- Born: 1947 (age 78–79) Canton, Ohio, United States
- Education: Massachusetts Institute of Technology (BA) Princeton University (PhD)
- Known for: Galaxy surveys, cosmology, N-body simulations, interstellar dust
- Awards: Dannie Heineman Prize (2006), Gruber Prize (2011)
- Scientific career
- Fields: cosmology, astronomy
- Workplaces: University of California, Berkeley
- Doctoral advisor: David T. Wilkinson
- Doctoral students: Alison Coil; David J. Schlegel;

= Marc Davis (astronomer) =

American astronomer (born 1947)

Marc Davis (born 1947) is an American professor of astronomy and physics at the University of California, Berkeley. Davis received his bachelor's degree from the Massachusetts Institute of Technology in 1969, his PhD from Princeton University in 1973 and has been elected to both the National Academy of Sciences (1991) and the American Academy of Arts and Sciences (1992). He taught for a year at Princeton, 1973–1974, then was on the astronomy faculty at Harvard University from 1975 to 1981. Since 1981, he has been on the faculty of the Department of Astronomy and Physics at the University of California at Berkeley.

== Career ==
Davis' work has been in physical cosmology and he has done a number of significant projects. While at Harvard, he led the CfA (Center for Astrophysics, Harvard & Smithsonian) galaxy survey, the first redshift survey of galaxies, which motivated his interest in N-body simulations of the Universe. In the 1980s, at Berkeley, he was part of a collaboration with George Efstathiou, Carlos Frenk and Simon White that established the validity of the "cold dark matter" theory for the formation of galaxies and other cosmic structures, now the accepted interpretation in cosmology. In a classic series of papers, that collaboration — often called DEFW by their peers — used computer code to simulate the growth of the universe and resolve disputes among theoretical models.

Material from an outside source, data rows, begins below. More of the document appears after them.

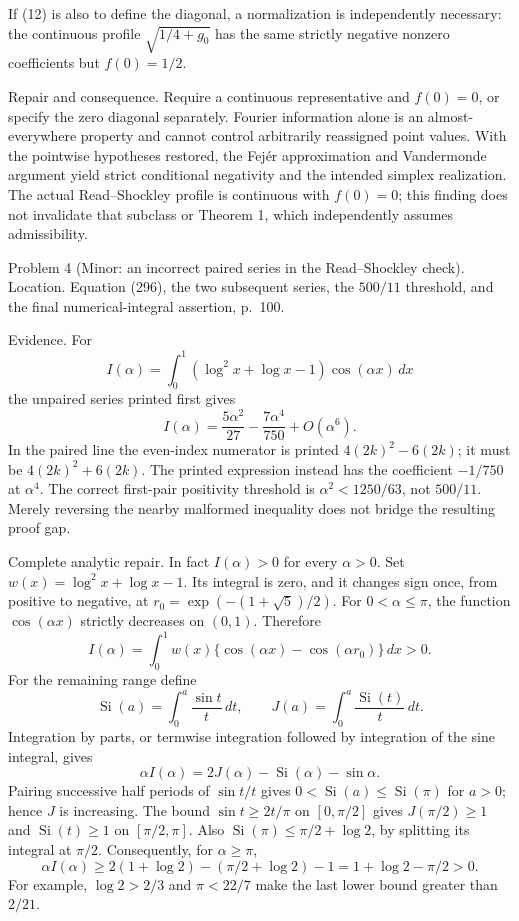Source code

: \documentclass[10pt]{article}
\begin{document}
If (12) is also to define the diagonal, a normalization is independently necessary: the continuous profile \(\sqrt{1/4+g_0}\) has the same strictly negative nonzero coefficients but \(f(0)=1/2\).\par
Repair and consequence. Require a continuous representative and \(f(0)=0\), or specify the zero diagonal separately. Fourier information alone is an almost-everywhere property and cannot control arbitrarily reassigned point values. With the pointwise hypotheses restored, the Fejér approximation and Vandermonde argument yield strict conditional negativity and the intended simplex realization. The actual Read–Shockley profile is continuous with \(f(0)=0\); this finding does not invalidate that subclass or Theorem 1, which independently assumes admissibility.\par
Problem 4 (Minor: an incorrect paired series in the Read–Shockley check).  Location. Equation (296), the two subsequent series, the \(500/11\) threshold, and the final numerical-integral assertion, p. 100.\par
Evidence. For \[I(\alpha)=\int_0^1(\log^2x+\log x-1)\cos(\alpha x)\,dx\] the unpaired series printed first gives \[I(\alpha)=\frac{5\alpha^2}{27}-\frac{7\alpha^4}{750}+O(\alpha^6).\] In the paired line the even-index numerator is printed \(4(2k)^2-6(2k)\); it must be \(4(2k)^2+6(2k)\). The printed expression instead has the coefficient \(-1/750\) at \(\alpha^4\). The correct first-pair positivity threshold is \(\alpha^2<1250/63\), not \(500/11\). Merely reversing the nearby malformed inequality does not bridge the resulting proof gap.\par
Complete analytic repair. In fact \(I(\alpha)>0\) for every \(\alpha>0\). Set \(w(x)=\log^2x+\log x-1\). Its integral is zero, and it changes sign once, from positive to negative, at \(r_0=\exp(-(1+\sqrt5)/2)\). For \(0<\alpha\le\pi\), the function \(\cos(\alpha x)\) strictly decreases on \((0,1)\). Therefore \[I(\alpha)=\int_0^1w(x)\{\cos(\alpha x)-\cos(\alpha r_0)\}\,dx>0.\] For the remaining range define \[\operatorname{Si}(a)=\int_0^a\frac{\sin t}{t}\,dt,\qquad
 J(a)=\int_0^a\frac{\operatorname{Si}(t)}t\,dt.\] Integration by parts, or termwise integration followed by integration of the sine integral, gives \[\alpha I(\alpha)=2J(\alpha)-\operatorname{Si}(\alpha)-\sin\alpha.              \tag{2.3}\] Pairing successive half periods of \(\sin t/t\) gives \(0<\operatorname{Si}(a)\le\operatorname{Si}(\pi)\) for \(a>0\); hence \(J\) is increasing. The bound \(\sin t\ge2t/\pi\) on \([0,\pi/2]\) gives \(J(\pi/2)\ge1\) and \(\operatorname{Si}(t)\ge1\) on \([\pi/2,\pi]\). Also \(\operatorname{Si}(\pi)\le\pi/2+\log2\), by splitting its integral at \(\pi/2\). Consequently, for \(\alpha\ge\pi\), \[\alpha I(\alpha)\ge2(1+\log2)-(\pi/2+\log2)-1
 =1+\log2-\pi/2>0.                                             \tag{2.4}\] For example, \(\log2>2/3\) and \(\pi<22/7\) make the last lower bound greater than \(2/21\).\par
\end{document}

Through the 1990s, Davis worked on the theoretically expected large scale flow of galaxies and led the redshift survey of the first all-sky catalog, IRAS, with which he was able to estimate the flow of galaxies out to redshifts of order 6,000 km/s. He took up this project once again in 2010 using the gravity field estimated from 2MASS, and he and Nusser were able to estimate the field to redshift of order 10,000 km/s.

He was the lead principal investigator on the ambitious DEEP2 Redshift Survey of 50,000 high redshift galaxies. This was conducted on the 10 m W. M. Keck Observatory in Hawaii. The scientific goals of the DEEP survey were to study the properties of galaxies and the clustering of galaxies as the universe has evolved. He has also helped organize and run an all-sky model of cosmic dust distribution in the Milky Way.

== Honors and awards ==
Davis was awarded an honorary PhD from the University of Chicago in 2008. He has also been named a fellow of the American Association for the Advancement of Science and the American Physical Society, and he has received the Dannie Heineman Prize for Astrophysics from the American Institute of Physics and the American Astronomical Society, as well as the Gruber Prize in Cosmology in 2011, among numerous other prizes and awards.

== Stroke ==
While working on the DEEP survey, Davis suffered a stroke in June 2003, which has affected his right limbs, although he continues to enjoy one of the main passions in his life, skiing.